Pero al llegar a la zona de los mofletes, estirara por donde fuese, no había forma humana de conseguir piel sin arrugas.
¿Y ahora que. Listo?, -me dije para mí-.
Pero Frasquito, perro viejo en estas artes, no dudó ni un segundo.
Abrió un cajón del mueble, sacó una bola de madera, - mas bien parecía un trompo, sin punta-, como esas que tenían las mujeres para zurcir las medias y los calcetines. Mi atención se volvió, en un inusitado interés por ver como acontecía todo.
¡¡¡ Abrasté la boca Joseicooo¡¡¡, -dijo-
Ya de camino, también se despertó el anciano, al que no le interesaba lo mas mínimo, lo que hacía en su cara el barbero.
¡¡ Que tío mas listo este Frasquito¡¡- me dije-, ahora era todo mas fácil, con el huevo de madera en el carrillo, como si fuera un caramelo, hacía que las arrugas casi desaparecieran por completo.
La cabeza de Joseico , se movía de un lado para otro constantemente, según mandaba el maestro.
En uno de aquellos vaivenes, al echar la cabeza hacia atrás…….. Glugluglu , -se oyó-,
¡¡ El viejo se había tragado la bola ¡¡¡¡¡.
Ya me lo imaginaba saliendo de cuerpo presente de la barbería, ¡¡ maldita la hora en que yo vine hoy, precisamente hoy ¡¡
Pero mi asombro fue superior.
Frasquito reaccionó como si aquello hubiese estado en el guión, ni se inmutó, aquel vejete se estaba volviendo azul, con las manos en el gaznate, sin poder articular palabra, intentaba desesperadamente, librarse de aquel cuerpo extraño, que el maldito barbero le alojó en la boca.
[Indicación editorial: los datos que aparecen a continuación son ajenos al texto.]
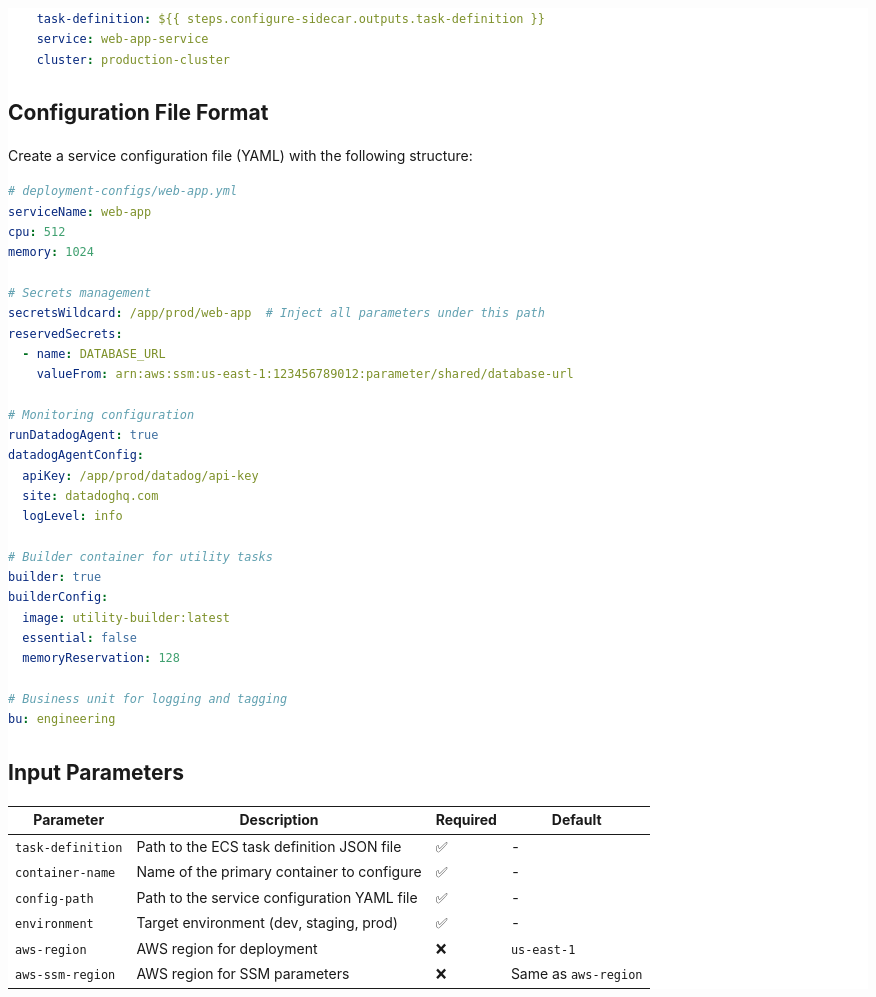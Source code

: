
 ```yaml
    task-definition: ${{ steps.configure-sidecar.outputs.task-definition }}
    service: web-app-service
    cluster: production-cluster
```

## Configuration File Format

Create a service configuration file (YAML) with the following structure:

```yaml
# deployment-configs/web-app.yml
serviceName: web-app
cpu: 512
memory: 1024

# Secrets management
secretsWildcard: /app/prod/web-app  # Inject all parameters under this path
reservedSecrets:
  - name: DATABASE_URL
    valueFrom: arn:aws:ssm:us-east-1:123456789012:parameter/shared/database-url

# Monitoring configuration
runDatadogAgent: true
datadogAgentConfig:
  apiKey: /app/prod/datadog/api-key
  site: datadoghq.com
  logLevel: info

# Builder container for utility tasks
builder: true
builderConfig:
  image: utility-builder:latest
  essential: false
  memoryReservation: 128

# Business unit for logging and tagging
bu: engineering
```

## Input Parameters

| Parameter | Description | Required | Default |
|-----------|-------------|----------|---------|
| `task-definition` | Path to the ECS task definition JSON file | ✅ | - |
| `container-name` | Name of the primary container to configure | ✅ | - |
| `config-path` | Path to the service configuration YAML file | ✅ | - |
| `environment` | Target environment (dev, staging, prod) | ✅ | - |
| `aws-region` | AWS region for deployment | ❌ | `us-east-1` |
| `aws-ssm-region` | AWS region for SSM parameters | ❌ | Same as `aws-region` |

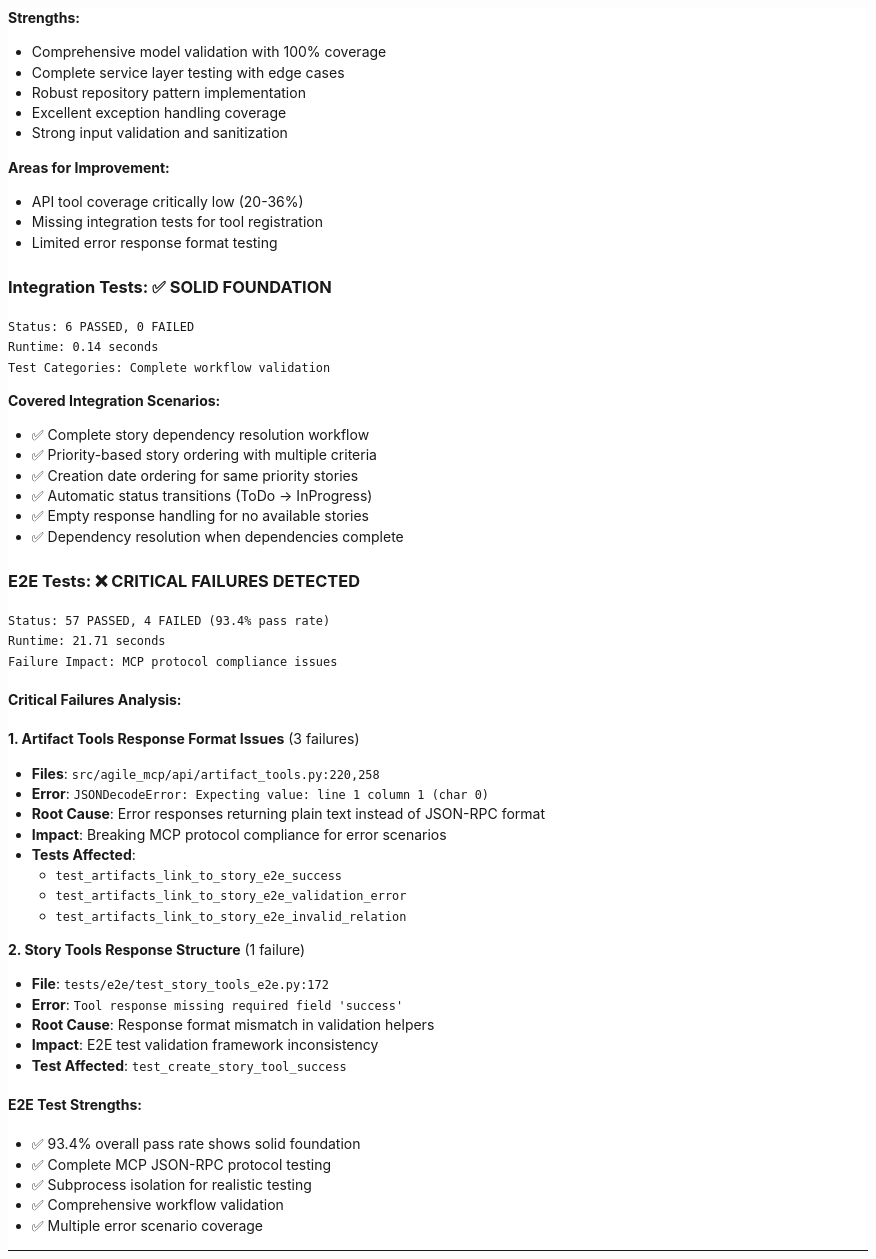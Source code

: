 **Strengths:**
- Comprehensive model validation with 100% coverage
- Complete service layer testing with edge cases
- Robust repository pattern implementation
- Excellent exception handling coverage
- Strong input validation and sanitization

**Areas for Improvement:**
- API tool coverage critically low (20-36%)
- Missing integration tests for tool registration
- Limited error response format testing

### Integration Tests: ✅ SOLID FOUNDATION
```
Status: 6 PASSED, 0 FAILED
Runtime: 0.14 seconds
Test Categories: Complete workflow validation
```

**Covered Integration Scenarios:**
- ✅ Complete story dependency resolution workflow
- ✅ Priority-based story ordering with multiple criteria
- ✅ Creation date ordering for same priority stories
- ✅ Automatic status transitions (ToDo → InProgress)
- ✅ Empty response handling for no available stories
- ✅ Dependency resolution when dependencies complete

### E2E Tests: ❌ CRITICAL FAILURES DETECTED
```
Status: 57 PASSED, 4 FAILED (93.4% pass rate)
Runtime: 21.71 seconds
Failure Impact: MCP protocol compliance issues
```

#### Critical Failures Analysis:

**1. Artifact Tools Response Format Issues** (3 failures)
- **Files**: `src/agile_mcp/api/artifact_tools.py:220,258`
- **Error**: `JSONDecodeError: Expecting value: line 1 column 1 (char 0)`
- **Root Cause**: Error responses returning plain text instead of JSON-RPC format
- **Impact**: Breaking MCP protocol compliance for error scenarios
- **Tests Affected**:
  - `test_artifacts_link_to_story_e2e_success`
  - `test_artifacts_link_to_story_e2e_validation_error`
  - `test_artifacts_link_to_story_e2e_invalid_relation`

**2. Story Tools Response Structure** (1 failure)
- **File**: `tests/e2e/test_story_tools_e2e.py:172`
- **Error**: `Tool response missing required field 'success'`
- **Root Cause**: Response format mismatch in validation helpers
- **Impact**: E2E test validation framework inconsistency
- **Test Affected**: `test_create_story_tool_success`

#### E2E Test Strengths:
- ✅ 93.4% overall pass rate shows solid foundation
- ✅ Complete MCP JSON-RPC protocol testing
- ✅ Subprocess isolation for realistic testing
- ✅ Comprehensive workflow validation
- ✅ Multiple error scenario coverage

---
Sólo podía emitir, un sonido parecido al de las gárgaras con el agua de carabaña.
Impertérrito, el fígaro, soltó la navaja, en el repostero, se fue detrás del sillón, y como quien hace aquello todos los días de su vida, cogió por los sobacos al moribundo, lo incorporó de una sacudida y al alzarlo, la bola se coló hacia el estómago, como si de un caramelo se hubiera tratado.
¡Siempre recordaré el mal rato pasé, Dios¡
El color azulete del rostro del abuelo, fue desapareciendo, la respiración volvió a su ritmo, y aunque continuó mudo como siempre, miró de reojo al que casi acaba con su vida, con cara de : “casi me ahogo, cabrón”.
Frasquito, volvió a coger la navaja, se acercó de nuevo al anciano, a fin de acabar su faena y rompió el hielo, diciéndole al resucitado abuelo:
“ Por la bola de maera, no se preocupe usté, Joseico, mañana me la trae, si ya se la han tragao muchos”.
Yo no pude contener la risa.
Frasquito, ipso facto, me dió un guantazo, por reírme de las personas mayores- me dijo-
MORALEJA:
Nunca te rias de las desgracias de otros.